Apple’s decision to slow down older iPhones, which was implemented in a software update in a version of iOS 10 in 2016, has led to lawsuits against the company, as well as government agency probes from all across the globe.
And while the United States Commerce Committee Chairman has already weighed in, Bloomberg is reporting today that Apple is now being investigated by two different federal agencies in the United States: The Department of Justice and Securities and Exchange Commission.
According to unnamed sources speaking to the publication, both of these agencies have requested Apple hand over specific information regarding this decision. The goal is to eventually determine whether or not if Apple violated securities laws over its disclosure of the aforementioned software update.
The probe is private, however, and still in its very early stages:
“The U.S. Department of Justice and the Securities and Exchange Commission are investigating whether Apple Inc. violated securities laws concerning its disclosures about a software update that slowed older iPhone models, according to people familiar with the matter.
The government has requested information from the company, according to the people, who asked not to be named because the probe is private. The inquiry is in early stages, they cautioned, and it’s too soon to conclude any enforcement will follow.”
For its part, Apple did admit that it is slowing down older iPhones, all in an effort to help keep the battery running longer and to stop random shutdowns.

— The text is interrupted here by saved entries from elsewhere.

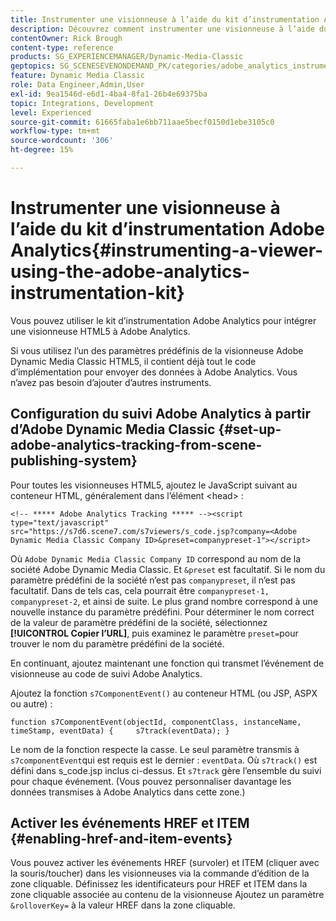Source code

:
 ```yaml
---
title: Instrumenter une visionneuse à l’aide du kit d’instrumentation Adobe Analytics
description: Découvrez comment instrumenter une visionneuse à l’aide du kit d’instrumentation Adobe Analytics dans Adobe Dynamic Media Classic.
contentOwner: Rick Brough
content-type: reference
products: SG_EXPERIENCEMANAGER/Dynamic-Media-Classic
geptopics: SG_SCENESEVENONDEMAND_PK/categories/adobe_analytics_instrumentation_kit
feature: Dynamic Media Classic
role: Data Engineer,Admin,User
exl-id: 9ea1546d-e6d1-4ba4-8fa1-26b4e69375ba
topic: Integrations, Development
level: Experienced
source-git-commit: 61665faba1e6bb711aae5becf0150d1ebe3105c0
workflow-type: tm+mt
source-wordcount: '306'
ht-degree: 15%

---
```


# Instrumenter une visionneuse à l’aide du kit d’instrumentation Adobe Analytics{#instrumenting-a-viewer-using-the-adobe-analytics-instrumentation-kit}

Vous pouvez utiliser le kit d’instrumentation Adobe Analytics pour intégrer une visionneuse HTML5 à Adobe Analytics.

Si vous utilisez l’un des paramètres prédéfinis de la visionneuse Adobe Dynamic Media Classic HTML5, il contient déjà tout le code d’implémentation pour envoyer des données à Adobe Analytics. Vous n’avez pas besoin d’ajouter d’autres instruments.

## Configuration du suivi Adobe Analytics à partir d’Adobe Dynamic Media Classic {#set-up-adobe-analytics-tracking-from-scene-publishing-system}

Pour toutes les visionneuses HTML5, ajoutez le JavaScript suivant au conteneur HTML, généralement dans l’élément &lt;head> :

```as3
<!-- ***** Adobe Analytics Tracking ***** --><script type="text/javascript" src="https://s7d6.scene7.com/s7viewers/s_code.jsp?company=<Adobe Dynamic Media Classic Company ID>&preset=companypreset-1"></script>
```

Où `Adobe Dynamic Media Classic Company ID` correspond au nom de la société Adobe Dynamic Media Classic. Et `&preset` est facultatif. Si le nom du paramètre prédéfini de la société n’est pas `companypreset`, il n’est pas facultatif. Dans de tels cas, cela pourrait être `companypreset-1, companypreset-2`, et ainsi de suite. Le plus grand nombre correspond à une nouvelle instance du paramètre prédéfini. Pour déterminer le nom correct de la valeur de paramètre prédéfini de la société, sélectionnez **[!UICONTROL Copier l’URL]**, puis examinez le paramètre `preset=`pour trouver le nom du paramètre prédéfini de la société.

En continuant, ajoutez maintenant une fonction qui transmet l’événement de visionneuse au code de suivi Adobe Analytics.

Ajoutez la fonction `s7ComponentEvent()` au conteneur HTML (ou JSP, ASPX ou autre) :

```as3
function s7ComponentEvent(objectId, componentClass, instanceName, timeStamp, eventData) {     s7track(eventData); }
```

Le nom de la fonction respecte la casse. Le seul paramètre transmis à `s7componentEvent`qui est requis est le dernier : `eventData`. Où `s7track()` est défini dans s_code.jsp inclus ci-dessus. Et `s7track` gère l’ensemble du suivi pour chaque événement. (Vous pouvez personnaliser davantage les données transmises à Adobe Analytics dans cette zone.)

## Activer les événements HREF et ITEM {#enabling-href-and-item-events}

Vous pouvez activer les événements HREF (survoler) et ITEM (cliquer avec la souris/toucher) dans les visionneuses via la commande d’édition de la zone cliquable. Définissez les identificateurs pour HREF et ITEM dans la zone cliquable associée au contenu de la visionneuse Ajoutez un paramètre `&rolloverKey=` à la valeur HREF dans la zone cliquable.
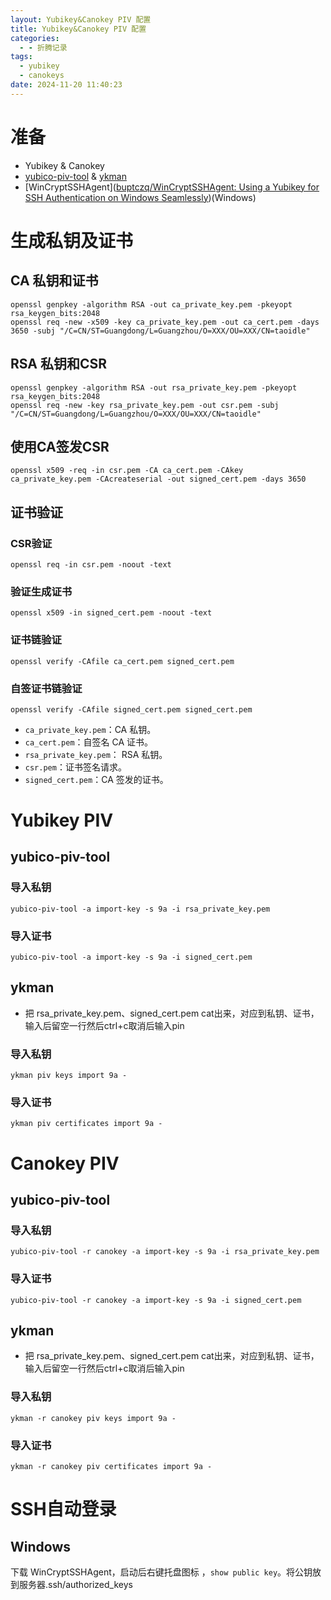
 ```yaml
---
layout: Yubikey&Canokey PIV 配置
title: Yubikey&Canokey PIV 配置
categories:
  - - 折腾记录
tags:
  - yubikey
  - canokeys
date: 2024-11-20 11:40:23
---
```

# 准备

-  Yubikey & Canokey
-  [yubico-piv-tool]([Releases](https://developers.yubico.com/yubico-piv-tool/Releases/)) & [ykman]([Releases](https://developers.yubico.com/yubikey-manager/Releases/))
-  [WinCryptSSHAgent]([buptczq/WinCryptSSHAgent: Using a Yubikey for SSH Authentication on Windows Seamlessly](https://github.com/buptczq/WinCryptSSHAgent))(Windows)
# 生成私钥及证书
## CA 私钥和证书

```shell
openssl genpkey -algorithm RSA -out ca_private_key.pem -pkeyopt rsa_keygen_bits:2048
openssl req -new -x509 -key ca_private_key.pem -out ca_cert.pem -days 3650 -subj "/C=CN/ST=Guangdong/L=Guangzhou/O=XXX/OU=XXX/CN=taoidle"
```
## RSA 私钥和CSR

```shell
openssl genpkey -algorithm RSA -out rsa_private_key.pem -pkeyopt rsa_keygen_bits:2048
openssl req -new -key rsa_private_key.pem -out csr.pem -subj "/C=CN/ST=Guangdong/L=Guangzhou/O=XXX/OU=XXX/CN=taoidle"
```
## 使用CA签发CSR

```shell
openssl x509 -req -in csr.pem -CA ca_cert.pem -CAkey ca_private_key.pem -CAcreateserial -out signed_cert.pem -days 3650
```
## 证书验证

### CSR验证

```shell
openssl req -in csr.pem -noout -text
```
### 验证生成证书

```shell
openssl x509 -in signed_cert.pem -noout -text
```
### 证书链验证

```shell
openssl verify -CAfile ca_cert.pem signed_cert.pem
```
### 自签证书链验证

```shell
openssl verify -CAfile signed_cert.pem signed_cert.pem
```

- `ca_private_key.pem`：CA 私钥。
- `ca_cert.pem`：自签名 CA 证书。
- `rsa_private_key.pem`： RSA 私钥。
- `csr.pem`：证书签名请求。
- `signed_cert.pem`：CA 签发的证书。

# Yubikey PIV
## yubico-piv-tool
### 导入私钥

```shell
yubico-piv-tool -a import-key -s 9a -i rsa_private_key.pem
```
### 导入证书

```shell
yubico-piv-tool -a import-key -s 9a -i signed_cert.pem
```
## ykman

- 把 rsa_private_key.pem、signed_cert.pem cat出来，对应到私钥、证书，输入后留空一行然后ctrl+c取消后输入pin
### 导入私钥

```shell
ykman piv keys import 9a -
```
### 导入证书

```shell
ykman piv certificates import 9a -
```
# Canokey PIV
## yubico-piv-tool
### 导入私钥

```shell
yubico-piv-tool -r canokey -a import-key -s 9a -i rsa_private_key.pem
```
### 导入证书

```shell
yubico-piv-tool -r canokey -a import-key -s 9a -i signed_cert.pem
```
## ykman

- 把 rsa_private_key.pem、signed_cert.pem cat出来，对应到私钥、证书，输入后留空一行然后ctrl+c取消后输入pin
### 导入私钥

```shell
ykman -r canokey piv keys import 9a -
```
### 导入证书

```shell
ykman -r canokey piv certificates import 9a -
```

# SSH自动登录
## Windows
 下载 WinCryptSSHAgent，启动后右键托盘图标 ，`show public key`。将公钥放到服务器.ssh/authorized_keys
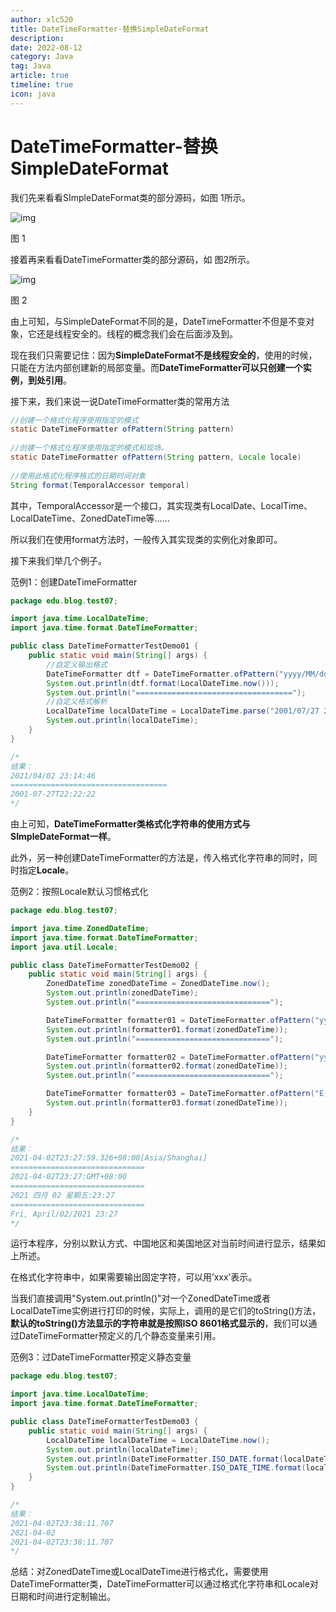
 ```yaml
---
author: xlc520
title: DateTimeFormatter-替换SimpleDateFormat
description: 
date: 2022-08-12
category: Java
tag: Java
article: true
timeline: true
icon: java
---
```




# DateTimeFormatter-替换SimpleDateFormat

我们先来看看SImpleDateFormat类的部分源码，如图 1所示。

![img](https://static.linch.eu.org/blogImage/20210502205438290.png)

图 1

接着再来看看DateTimeFormatter类的部分源码，如 图2所示。

![img](https://static.linch.eu.org/blogImage/20210502205459779.png)

图 2

由上可知，与SimpleDateFormat不同的是，DateTimeFormatter不但是不变对象，它还是线程安全的。线程的概念我们会在后面涉及到。

现在我们只需要记住：因为**SimpleDateFormat不是线程安全的**，使用的时候，只能在方法内部创建新的局部变量。而**DateTimeFormatter可以只创建一个实例，到处引用**。

接下来，我们来说一说DateTimeFormatter类的常用方法

```java
//创建一个格式化程序使用指定的模式
static DateTimeFormatter ofPattern(String pattern) 
  
//创建一个格式化程序使用指定的模式和现场。
static DateTimeFormatter ofPattern(String pattern, Locale locale) 
 
//使用此格式化程序格式的日期时间对象
String format(TemporalAccessor temporal) 
```

其中，TemporalAccessor是一个接口，其实现类有LocalDate、LocalTime、LocalDateTime、ZonedDateTime等……

所以我们在使用format方法时，一般传入其实现类的实例化对象即可。

接下来我们举几个例子。

范例1：创建DateTimeFormatter

```java
package edu.blog.test07;

import java.time.LocalDateTime;
import java.time.format.DateTimeFormatter;

public class DateTimeFormatterTestDemo01 {
    public static void main(String[] args) {
        //自定义输出格式
        DateTimeFormatter dtf = DateTimeFormatter.ofPattern("yyyy/MM/dd HH:mm:ss");
        System.out.println(dtf.format(LocalDateTime.now()));
        System.out.println("===================================");
        //自定义格式解析
        LocalDateTime localDateTime = LocalDateTime.parse("2001/07/27 22:22:22", dtf);
        System.out.println(localDateTime);
    }
}

/*
结果：
2021/04/02 23:14:46
===================================
2001-07-27T22:22:22
*/
```

由上可知，**DateTimeFormatter类格式化字符串的使用方式与SImpleDateFormat一样**。

此外，另一种创建DateTimeFormatter的方法是，传入格式化字符串的同时，同时指定**Locale**。

范例2：按照Locale默认习惯格式化

```java
package edu.blog.test07;

import java.time.ZonedDateTime;
import java.time.format.DateTimeFormatter;
import java.util.Locale;

public class DateTimeFormatterTestDemo02 {
    public static void main(String[] args) {
        ZonedDateTime zonedDateTime = ZonedDateTime.now();
        System.out.println(zonedDateTime);
        System.out.println("==============================");

        DateTimeFormatter formatter01 = DateTimeFormatter.ofPattern("yyyy-MM-dd'T'HH:mm:ZZZZ");
        System.out.println(formatter01.format(zonedDateTime));
        System.out.println("==============================");

        DateTimeFormatter formatter02 = DateTimeFormatter.ofPattern("yyyy MMM dd EE:HH:mm", Locale.CHINA);
        System.out.println(formatter02.format(zonedDateTime));
        System.out.println("==============================");

        DateTimeFormatter formatter03 = DateTimeFormatter.ofPattern("E, MMMM/dd/yyyy HH:mm", Locale.US);
        System.out.println(formatter03.format(zonedDateTime));
    }
}

/*
结果：
2021-04-02T23:27:59.326+08:00[Asia/Shanghai]
==============================
2021-04-02T23:27:GMT+08:00
==============================
2021 四月 02 星期五:23:27
==============================
Fri, April/02/2021 23:27
*/
```

运行本程序，分别以默认方式、中国地区和美国地区对当前时间进行显示，结果如上所述。

在格式化字符串中，如果需要输出固定字符，可以用’xxx’表示。

当我们直接调用"System.out.println()"对一个ZonedDateTime或者LocalDateTime实例进行打印的时候，实际上，调用的是它们的toString()方法，**默认的toString()方法显示的字符串就是按照ISO 8601格式显示的**，我们可以通过DateTimeFormatter预定义的几个静态变量来引用。

范例3：过DateTimeFormatter预定义静态变量

```java
package edu.blog.test07;

import java.time.LocalDateTime;
import java.time.format.DateTimeFormatter;

public class DateTimeFormatterTestDemo03 {
    public static void main(String[] args) {
        LocalDateTime localDateTime = LocalDateTime.now();
        System.out.println(localDateTime);
        System.out.println(DateTimeFormatter.ISO_DATE.format(localDateTime));
        System.out.println(DateTimeFormatter.ISO_DATE_TIME.format(localDateTime));
    }
}

/*
结果：
2021-04-02T23:38:11.707
2021-04-02
2021-04-02T23:38:11.707
*/
```

总结：对ZonedDateTime或LocalDateTime进行格式化，需要使用DateTimeFormatter类，DateTimeFormatter可以通过格式化字符串和Locale对日期和时间进行定制输出。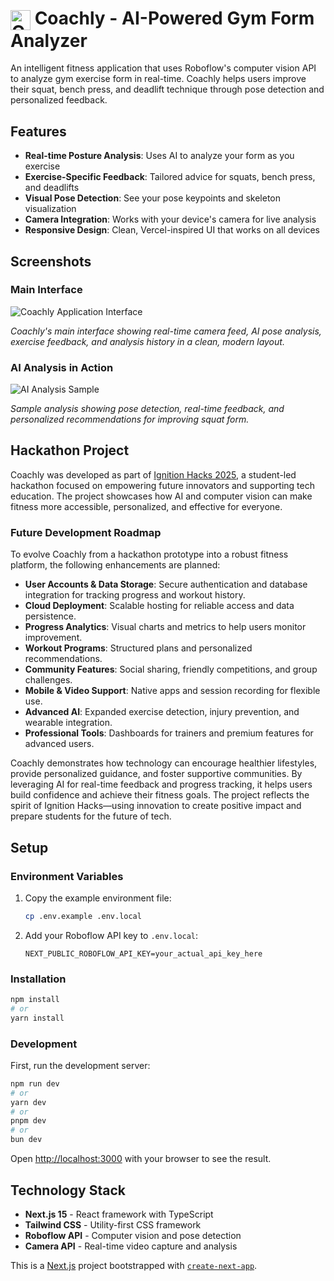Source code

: # <img src="https://i.imgur.com/C2PZRhJ.png" alt="Coachly Icon" width="32" height="32" style="vertical-align: middle;"> Coachly - AI-Powered Gym Form Analyzer

An intelligent fitness application that uses Roboflow's computer vision API to analyze gym exercise form in real-time. Coachly helps users improve their squat, bench press, and deadlift technique through pose detection and personalized feedback.

## Features

- **Real-time Posture Analysis**: Uses AI to analyze your form as you exercise
- **Exercise-Specific Feedback**: Tailored advice for squats, bench press, and deadlifts
- **Visual Pose Detection**: See your pose keypoints and skeleton visualization
- **Camera Integration**: Works with your device's camera for live analysis
- **Responsive Design**: Clean, Vercel-inspired UI that works on all devices

## Screenshots

### Main Interface

![Coachly Application Interface](https://i.imgur.com/s1YVgls.png)

_Coachly's main interface showing real-time camera feed, AI pose analysis, exercise feedback, and analysis history in a clean, modern layout._

### AI Analysis in Action

![AI Analysis Sample](https://i.imgur.com/jBiBpVZ.png)  

_Sample analysis showing pose detection, real-time feedback, and personalized recommendations for improving squat form._
## Hackathon Project

Coachly was developed as part of [Ignition Hacks 2025](https://ignition-hacks-v-6.devpost.com/), a student-led hackathon focused on empowering future innovators and supporting tech education. The project showcases how AI and computer vision can make fitness more accessible, personalized, and effective for everyone.

### Future Development Roadmap

To evolve Coachly from a hackathon prototype into a robust fitness platform, the following enhancements are planned:

- **User Accounts & Data Storage**: Secure authentication and database integration for tracking progress and workout history.
- **Cloud Deployment**: Scalable hosting for reliable access and data persistence.
- **Progress Analytics**: Visual charts and metrics to help users monitor improvement.
- **Workout Programs**: Structured plans and personalized recommendations.
- **Community Features**: Social sharing, friendly competitions, and group challenges.
- **Mobile & Video Support**: Native apps and session recording for flexible use.
- **Advanced AI**: Expanded exercise detection, injury prevention, and wearable integration.
- **Professional Tools**: Dashboards for trainers and premium features for advanced users.

Coachly demonstrates how technology can encourage healthier lifestyles, provide personalized guidance, and foster supportive communities. By leveraging AI for real-time feedback and progress tracking, it helps users build confidence and achieve their fitness goals. The project reflects the spirit of Ignition Hacks—using innovation to create positive impact and prepare students for the future of tech.

## Setup
### Environment Variables

1. Copy the example environment file:

   ```bash
   cp .env.example .env.local
   ```

2. Add your Roboflow API key to `.env.local`:
   ```
   NEXT_PUBLIC_ROBOFLOW_API_KEY=your_actual_api_key_here
   ```

### Installation

```bash
npm install
# or
yarn install
```

### Development

First, run the development server:

```bash
npm run dev
# or
yarn dev
# or
pnpm dev
# or
bun dev
```

Open [http://localhost:3000](http://localhost:3000) with your browser to see the result.

## Technology Stack

- **Next.js 15** - React framework with TypeScript
- **Tailwind CSS** - Utility-first CSS framework
- **Roboflow API** - Computer vision and pose detection
- **Camera API** - Real-time video capture and analysis

This is a [Next.js](https://nextjs.org) project bootstrapped with [`create-next-app`](https://nextjs.org/docs/app/api-reference/cli/create-next-app).
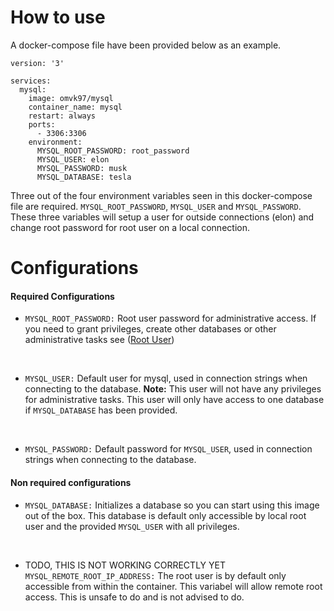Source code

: # How to use
A docker-compose file have been provided below as an example.

```
version: '3'

services:
  mysql:
    image: omvk97/mysql
    container_name: mysql
    restart: always
    ports:
      - 3306:3306
    environment:
      MYSQL_ROOT_PASSWORD: root_password
      MYSQL_USER: elon
      MYSQL_PASSWORD: musk
      MYSQL_DATABASE: tesla

```

Three out of the four environment variables seen in this docker-compose file are required. `MYSQL_ROOT_PASSWORD`, `MYSQL_USER` and `MYSQL_PASSWORD`. These three variables will setup a user for outside connections (elon) and change root password for root user on a local connection.

# Configurations
#### Required Configurations

- `MYSQL_ROOT_PASSWORD:` Root user password for administrative access. If you need to grant privileges, create other databases or other administrative tasks see ([Root User](#root-user))
</br>

- `MYSQL_USER:` Default user for mysql, used in connection strings when connecting to the database. **Note:** This user will not have any privileges for administrative tasks. This user will only have access to one database if `MYSQL_DATABASE` has been provided.
</br>

- `MYSQL_PASSWORD:` Default password for `MYSQL_USER`, used in connection strings when connecting to the database.

#### Non required configurations

- `MYSQL_DATABASE:` Initializes a database so you can start using this image out of the box. This database is default only accessible by local root user and the provided `MYSQL_USER` with all privileges. 
</br>

- TODO, THIS IS NOT WORKING CORRECTLY YET `MYSQL_REMOTE_ROOT_IP_ADDRESS:` The root user is by default only accessible from within the container. This variabel will allow remote root access. This is unsafe to do and is not advised to do.




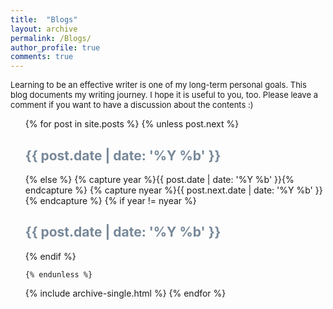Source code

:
 ```yaml
---
title:  "Blogs"
layout: archive
permalink: /Blogs/
author_profile: true
comments: true
---
```


<font size="2" font-style="italic">Learning to be an effective writer is one of my long-term personal goals. This blog documents my writing journey. I hope it is useful to you, too. Please leave a comment if you want to have a discussion about the contents :) </font>

<ul>
  {% for post in site.posts %}
    {% unless post.next %}
      <font color="#778899"><h2>{{ post.date | date: '%Y %b' }}</h2></font>
    {% else %}
      {% capture year %}{{ post.date | date: '%Y %b' }}{% endcapture %}
      {% capture nyear %}{{ post.next.date | date: '%Y %b' }}{% endcapture %}
      {% if year != nyear %}
        <font color="#778899"><h2>{{ post.date | date: '%Y %b' }}</h2></font>
      {% endif %}

    {% endunless %}
   {% include archive-single.html %}
  {% endfor %}
</ul>

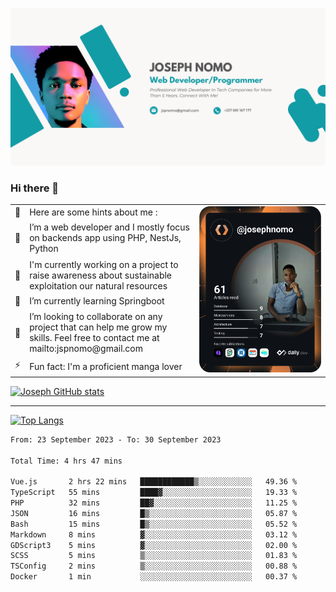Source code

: ![Banner of my profile!](/Joseph_NOMO_NEW.png "Banner")

### Hi there 👋

<!--- | --  | 👋  | Here are some hints about me :                                                                                                 | <td rowspan=6><img src="/devcard.svg" width="400" alt="Joseph NOMO's Dev Card"/></td> |
| --- | --- | ------------------------------------------------------------------------------------------------------------------------------ | ------------------------------------------------------------------------------------- |
| --  | 🔭  | I’m a web developer and I mostly focus on backends app using PHP, NestJs, Python                                               |
| --  | 🦁  | I'm currently working on a project to raise awareness about sustainable exploitation our natural resources                     |
| --  | 🌱  | I’m currently learning Springboot                                                                                              |
| --  | 👯  | I’m looking to collaborate on any project that can help me grow my skills. Feel free to contact me at mailto:jspnomo@gmail.com |
| --  | ⚡  | Fun fact: I'm a proficient manga lover                                                                                         |
--->

<table>
    <tr>
        <td width="1%">👋</td>
        <td width="55%">Here are some hints about me :</td>
        <td rowspan=6 width="44%"><img src="/devcard.svg" width="400" alt="Joseph NOMO's Dev Card"/></td>
    </tr>
    <tr>
        <td>🔭</td>
        <td>I’m a web developer and I mostly focus on backends app using PHP, NestJs, Python</td>
    </tr>
    <tr>
        <td>🦁</td>
        <td>I'm currently working on a project to raise awareness about sustainable exploitation our natural resources</td>
    </tr>
    <tr>
        <td>🌱</td>
        <td>I’m currently learning Springboot</td>
    </tr>
    <tr>
        <td>👯</td>
        <td>I’m looking to collaborate on any project that can help me grow my skills. Feel free to contact me at mailto:jspnomo@gmail.com</td>
    </tr>
    <tr>
        <td>⚡</td>
        <td>Fun fact: I'm a proficient manga lover</td>
    </tr>

</table>

[![Joseph GitHub stats](https://github-readme-stats-seven-sigma-53.vercel.app/api?username=Jspascal)](https://github.com/Jspascal/github-readme-stats)

---

[![Top Langs](https://github-readme-stats-seven-sigma-53.vercel.app/api/top-langs/?username=Jspascal&layout=compact)](https://github.com/Jspascal/github-readme-stats)

<!--START_SECTION:waka-->

```txt
From: 23 September 2023 - To: 30 September 2023

Total Time: 4 hrs 47 mins

Vue.js       2 hrs 22 mins   ████████████▒░░░░░░░░░░░░   49.36 %
TypeScript   55 mins         ████▓░░░░░░░░░░░░░░░░░░░░   19.33 %
PHP          32 mins         ██▓░░░░░░░░░░░░░░░░░░░░░░   11.25 %
JSON         16 mins         █▒░░░░░░░░░░░░░░░░░░░░░░░   05.87 %
Bash         15 mins         █▒░░░░░░░░░░░░░░░░░░░░░░░   05.52 %
Markdown     8 mins          ▓░░░░░░░░░░░░░░░░░░░░░░░░   03.12 %
GDScript3    5 mins          ▓░░░░░░░░░░░░░░░░░░░░░░░░   02.00 %
SCSS         5 mins          ▒░░░░░░░░░░░░░░░░░░░░░░░░   01.83 %
TSConfig     2 mins          ▒░░░░░░░░░░░░░░░░░░░░░░░░   00.88 %
Docker       1 min           ░░░░░░░░░░░░░░░░░░░░░░░░░   00.37 %
```

<!--END_SECTION:waka-->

The company also launched a $29 battery replacement program for 2018, and replacing an old battery in an old iPhone can fix the issue. Apple is also going to include a feature in iOS 11.3 that will allow customers to turn off the built-in throttling feature.
This continues to be one of the worst decisions Apple has made to date. This is a secretive company, which is in itself not a secret, but there are some parts of the equation that need to be public knowledge. Choosing to slow down customers’ phones, even for a good reason, is one of those things that needs to be out in the open right out of the gate.
Of course, Tim Cook says people just weren’t paying attention when it rolled out that feature, which is an interesting way to handle what has become an international incident for the company, and one that is likely not going away anytime soon.
Update: Apple has confirmed in a statement that it has received questions from some government agencies and is responding to them.
We have received questions from some government agencies and we are responding to them.